WORK ITEM:
Go line by line through the data and copy those with the word "ensures".

Plain-text document sources:
BEGIN

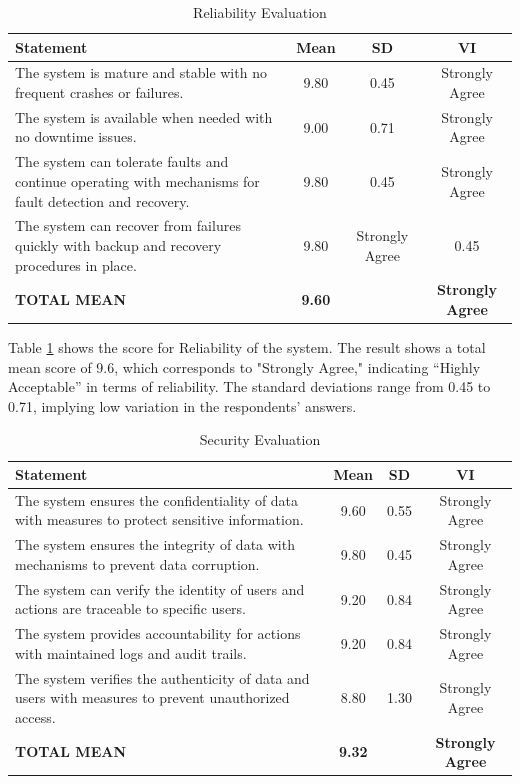 	\begin{table}[h!]
		\centering
		\caption{Reliability Evaluation}
		\label{relblty}
		\renewcommand{\arraystretch}{1.2}
		\begin{tabularx}{\linewidth}{|X|c|c|c|}
			\hline
			\textbf{Statement} & \textbf{Mean} & \textbf{SD} & \textbf{VI} \\ \hline
			The system is mature and stable with no frequent crashes or failures.
			& 9.80 & 0.45 & Strongly Agree \\ \hline
			The system is available when needed with no downtime issues.
			& 9.00 & 0.71 & Strongly Agree \\ \hline
			The system can tolerate faults and continue operating with mechanisms for fault detection and recovery.
			& 9.80 & 0.45 & Strongly Agree \\ \hline
			The system can recover from failures quickly with backup and recovery procedures in place.
			& 9.80 & Strongly Agree & 0.45\\ \hline
			\textbf{TOTAL MEAN} & \textbf{9.60} & & \textbf{Strongly Agree} \\ \hline
		\end{tabularx}
	\end{table}
	
	Table \ref{relblty} shows the score for Reliability of the system. The result shows a total mean score of 9.6, which corresponds to "Strongly Agree," indicating “Highly Acceptable” in terms of reliability. The standard deviations range from 0.45 to 0.71, implying low variation in the respondents’ answers.
	
	\begin{table}[h!]
		\centering
		\caption{Security Evaluation}
		\label{secrty}
		\renewcommand{\arraystretch}{1.2}
		\begin{tabularx}{\linewidth}{|X|c|c|c|}
			\hline
			\textbf{Statement} & \textbf{Mean} & \textbf{SD} & \textbf{VI} \\ \hline
			The system ensures the confidentiality of data with measures to protect sensitive information.
			& 9.60 & 0.55 & Strongly Agree \\ \hline
			The system ensures the integrity of data with mechanisms to prevent data corruption.
			& 9.80 & 0.45 & Strongly Agree \\ \hline
			The system can verify the identity of users and actions are traceable to specific users.
			& 9.20 & 0.84 & Strongly Agree \\ \hline
			The system provides accountability for actions with maintained logs and audit trails.
			& 9.20 & 0.84 & Strongly Agree \\ \hline
			The system verifies the authenticity of data and users with measures to prevent unauthorized access.
			& 8.80 & 1.30 & Strongly Agree \\ \hline
			\textbf{TOTAL MEAN} & \textbf{9.32} & & \textbf{Strongly Agree} \\ \hline
		\end{tabularx}
	\end{table}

END

RESULT OF THIS EXERCISE:
			The system ensures the confidentiality of data with measures to protect sensitive information.
			The system ensures the integrity of data with mechanisms to prevent data corruption.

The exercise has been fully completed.